Dans chaque département français, un "GED" se réunira cette semaine. L'acronyme désigne un rouage essentiel de la prévention des actions terroristes : les groupements d'évaluation de la radicalisation. Après les attaques de Carcassonne et de Trèbes, perpétrées par un individu fiché "S" et inscrit au fichier des signalements pour la prévention et la radicalisation à caractère terroriste (FSPRT), Emmanuel Macron a demandé à chaque préfet de convoquer "sa" cellule de suivi des individus radicalisés.

Repérés ou signalés au numéro vert. Que sait-on de ces GED ? Créés par Bernard Cazeneuve au lendemain des attentats du 13-Novembre, ils ont pour but de resserrer les mailles du filet au maximum, afin de réduire le risque qu'un individu échappe à la surveillance. Comment ? En recensant, département par département, toutes les personnes potentiellement radicalisées. Celles-ci peuvent être signalées par un coup de fil  au numéro vert mis en place par le gouvernement, par exemple, ou, dans la majorité des cas, repérées par les services de renseignement eux-mêmes : un individu dont la pratique religieuse s'intensifie subitement, ou qui se rapproche de milieux connus comme radicaux, par exemple.

Chaque nouvel individu est ensuite évalué par le GED, qui doit déterminer son niveau de dangerosité à différents niveaux. Pour cela, la cellule est composée à la fois du préfet et du procureur, mais aussi des renseignements territoriaux, de la DGSI, des forces de l'ordre et des services sociaux et pénitentiaires. À l'issue du premier examen d'un dossier, le groupe décide du service qui "pilote" le suivi : dans le cas de Radouane Lakdim, cas pris au sérieux par le GED, il s'agissait de la DGSI.

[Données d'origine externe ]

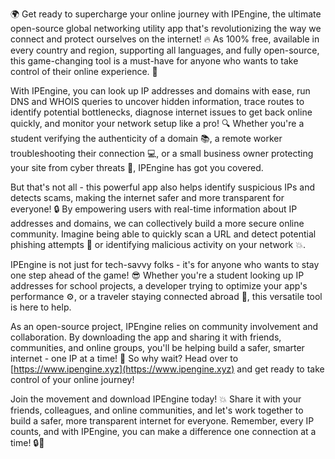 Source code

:🌍 Get ready to supercharge your online journey with IPEngine, the ultimate open-source global networking utility app that's revolutionizing the way we connect and protect ourselves on the internet! 🔥 As 100% free, available in every country and region, supporting all languages, and fully open-source, this game-changing tool is a must-have for anyone who wants to take control of their online experience. 📡

With IPEngine, you can look up IP addresses and domains with ease, run DNS and WHOIS queries to uncover hidden information, trace routes to identify potential bottlenecks, diagnose internet issues to get back online quickly, and monitor your network setup like a pro! 🔍 Whether you're a student verifying the authenticity of a domain 📚, a remote worker troubleshooting their connection 💻, or a small business owner protecting your site from cyber threats 💸, IPEngine has got you covered.

But that's not all - this powerful app also helps identify suspicious IPs and detects scams, making the internet safer and more transparent for everyone! 🔒 By empowering users with real-time information about IP addresses and domains, we can collectively build a more secure online community. Imagine being able to quickly scan a URL and detect potential phishing attempts 🚫 or identifying malicious activity on your network 💥.

IPEngine is not just for tech-savvy folks - it's for anyone who wants to stay one step ahead of the game! 😎 Whether you're a student looking up IP addresses for school projects, a developer trying to optimize your app's performance ⚙️, or a traveler staying connected abroad 🛬, this versatile tool is here to help.

As an open-source project, IPEngine relies on community involvement and collaboration. By downloading the app and sharing it with friends, communities, and online groups, you'll be helping build a safer, smarter internet - one IP at a time! 🚀 So why wait? Head over to [https://www.ipengine.xyz](https://www.ipengine.xyz) and get ready to take control of your online journey!

Join the movement and download IPEngine today! 💥 Share it with your friends, colleagues, and online communities, and let's work together to build a safer, more transparent internet for everyone. Remember, every IP counts, and with IPEngine, you can make a difference one connection at a time! 🔒💪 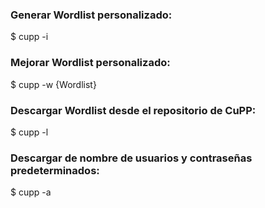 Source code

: ### Generar Wordlist personalizado:
$ cupp -i
### Mejorar Wordlist personalizado:
$ cupp -w {Wordlist}
### Descargar Wordlist desde el repositorio de CuPP:
$ cupp -l
### Descargar de nombre de usuarios y contraseñas predeterminados:
$ cupp -a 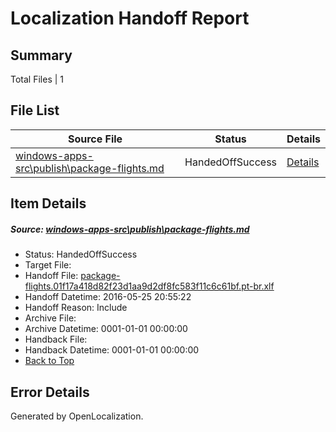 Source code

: # <a name='report-top'></a> Localization Handoff Report

## Summary
 Total Files | 1

## File List
 Source File | Status | Details 
 ----------- | ------ | ------- 
 [windows-apps-src\publish\package-flights.md](https://github.com/Microsoft/windows-apps/blob/9e62a7aa18950f7e1cc26b42762e3bb937c389ac/windows-apps-src/publish/package-flights.md) | HandedOffSuccess | [Details](#c538da2a58f38925938b9e28ec7ca65cdb9858a33524)

## Item Details
##### <a name='c538da2a58f38925938b9e28ec7ca65cdb9858a33524'></a> Source: [windows-apps-src\publish\package-flights.md](https://github.com/Microsoft/windows-apps/blob/9e62a7aa18950f7e1cc26b42762e3bb937c389ac/windows-apps-src/publish/package-flights.md)
* Status: HandedOffSuccess
* Target File: 
* Handoff File: [package-flights.01f17a418d82f23d1aa9d2df8fc583f11c6c61bf.pt-br.xlf](https://github.com/Microsoft/WDG.handoff/blob/b97cc7c13328d1647aa26d021a99e42a4af9ba02/ol-handoff/Microsoft/windows-apps.pt-br/master/package-flights.01f17a418d82f23d1aa9d2df8fc583f11c6c61bf.pt-br.xlf)
* Handoff Datetime: 2016-05-25 20:55:22
* Handoff Reason: Include
* Archive File: 
* Archive Datetime: 0001-01-01 00:00:00
* Handback File: 
* Handback Datetime: 0001-01-01 00:00:00
* [Back to Top](#report-top)


## Error Details

Generated by OpenLocalization.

Des dossiers en "veille". Mais le rôle du groupement d'évaluation de la radicalisation ne se limite pas à cette mission. Selon les départements, la structure se réunit une à deux fois par semaine pour revenir sur chacun des dossiers du département. Leur nombre varie considérablement d'un territoire à l'autre, et seule une petite partie fait l'objet d'une surveillance quotidienne. Dans l'Eure, en 2016, 40 personnes étaient par exemple "signalées", pour seulement cinq suivies de près par les services de renseignement.

Ces réunions permettent également de revenir sur l'évaluation pour s'adapter à un changement de comportement d'une personne suivie : la surveillance peut être renforcée en cas d'évolution suspecte, ou mise "en veille" si plus aucun élément n'inquiète les autorités. Comme le notait un rapport d'information sénatorial en 2017, la présence des représentants des collectivités, comme les maires de petites communes, peut permettre de repérer des "signaux faibles" de radicalisation, qui ont pu échapper aux services de renseignement : un retrait des enfants de la cantine ou un changement de décoration du domicile, par exemple. À noter que le GED n'est chargé que du suivi de la radicalisation, une autre cellule à vocation sociale s'occupant, selon les cas, de l'accompagnement des individus signalés et de leurs familles.  

Concernant le terroriste de l'Aude, aucun élément ne laissait présager l'imminence d'un passage à l'acte, selon le procureur de Paris François Molins. Pas encore "en veille", le dossier ne faisait pas partie des priorités absolues du GED. C'est probablement pour s'assurer de l'absence de signe précurseur que la DGSI souhaitait rencontrer Radouane Lakdim :  une lettre de convocation à un entretien d'évaluation lui avait été adressée en mars.